"""
.. _external_resources_streaming:

Annotating Multiple Streamed NWB Files with a Single HERD
=========================================================

A single :py:class:`~pynwb.resources.HERD` can hold external resource references for many
:py:class:`~pynwb.file.NWBFile` objects at once. This makes it possible to build a shared set of
ontology annotations across an entire dataset, for example every file in a
`DANDI <https://dandiarchive.org/>`_ dandiset.

This example streams each NWB file in a dandiset directly from the DANDI Archive (without
downloading the full files) and adds references for two pieces of metadata in each file: the
subject species (mapped to the `NCBI Taxonomy <https://www.ncbi.nlm.nih.gov/taxonomy>`_) and the
experimenter (mapped to an `ORCID <https://orcid.org/>`_ iD).

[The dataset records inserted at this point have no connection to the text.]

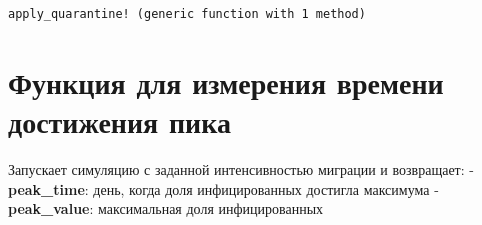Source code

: \documentclass[
  12pt,
  a4paper,
  DIV=11,
  numbers=noendperiod]{scrreprt}
\begin{document}
\begin{verbatim}
apply_quarantine! (generic function with 1 method)
\end{verbatim}

\section{Функция для измерения времени достижения
пика}\label{ux444ux443ux43dux43aux446ux438ux44f-ux434ux43bux44f-ux438ux437ux43cux435ux440ux435ux43dux438ux44f-ux432ux440ux435ux43cux435ux43dux438-ux434ux43eux441ux442ux438ux436ux435ux43dux438ux44f-ux43fux438ux43aux430-1}

Запускает симуляцию с заданной интенсивностью миграции и возвращает: -
\textbf{peak\_time}: день, когда доля инфицированных достигла максимума
- \textbf{peak\_value}: максимальная доля инфицированных
\end{document}
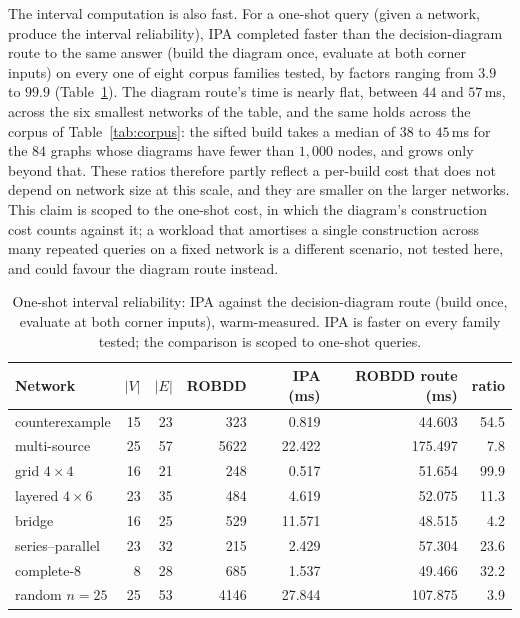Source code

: \documentclass[preprint,12pt]{elsarticle}
\begin{document}
The interval computation is also fast. For a one-shot query (given a network, produce the interval reliability), IPA completed faster than the decision-diagram route to the same answer (build the diagram once, evaluate at both corner inputs) on every one of eight corpus families tested, by factors ranging from $3.9$ to $99.9$ (Table~\ref{tab:interval_timing}). The diagram route's time is nearly flat, between $44$ and $57$\,ms, across the six smallest networks of the table, and the same holds across the corpus of Table~\ref{tab:corpus}: the sifted build takes a median of $38$ to $45$\,ms for the $84$ graphs whose diagrams have fewer than $1{,}000$ nodes, and grows only beyond that. These ratios therefore partly reflect a per-build cost that does not depend on network size at this scale, and they are smaller on the larger networks. This claim is scoped to the one-shot cost, in which the diagram's construction cost counts against it; a workload that amortises a single construction across many repeated queries on a fixed network is a different scenario, not tested here, and could favour the diagram route instead.

\begin{table}[ht]
\centering\small
\caption{One-shot interval reliability: IPA against the decision-diagram route (build once, evaluate at both corner inputs), warm-measured. IPA is faster on every family tested; the comparison is scoped to one-shot queries.}
\label{tab:interval_timing}
\begin{tabular}{lrrrrrr}
\toprule
Network & $|V|$ & $|E|$ & ROBDD & IPA (ms) & ROBDD route (ms) & ratio \\
\midrule
counterexample       & 15 & 23 &  323 &  0.819 &  44.603 & 54.5 \\
multi-source         & 25 & 57 & 5622 & 22.422 & 175.497 &  7.8 \\
grid $4\times4$      & 16 & 21 &  248 &  0.517 &  51.654 & 99.9 \\
layered $4\times6$   & 23 & 35 &  484 &  4.619 &  52.075 & 11.3 \\
bridge               & 16 & 25 &  529 & 11.571 &  48.515 &  4.2 \\
series--parallel     & 23 & 32 &  215 &  2.429 &  57.304 & 23.6 \\
complete-8           &  8 & 28 &  685 &  1.537 &  49.466 & 32.2 \\
random $n{=}25$      & 25 & 53 & 4146 & 27.844 & 107.875 &  3.9 \\
\bottomrule
\end{tabular}
\end{table}
\end{document}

Because a HERD can be saved
independently of any one file with :py:meth:`~hdmf.common.resources.HERD.to_zip`, the resulting
HERD can be distributed alongside the dandiset as a standalone annotation layer and later reloaded
with :py:meth:`~hdmf.common.resources.HERD.from_zip` to add further annotations.

For storing a HERD inside a single NWB file, see :ref:`external_resources`.

.. note::

   This example reads data over the network and is not run when the documentation is built. To run
   it yourself, install the ``dandi`` and ``fsspec`` packages:

   .. code-block:: bash

      pip install dandi fsspec aiohttp requests
"""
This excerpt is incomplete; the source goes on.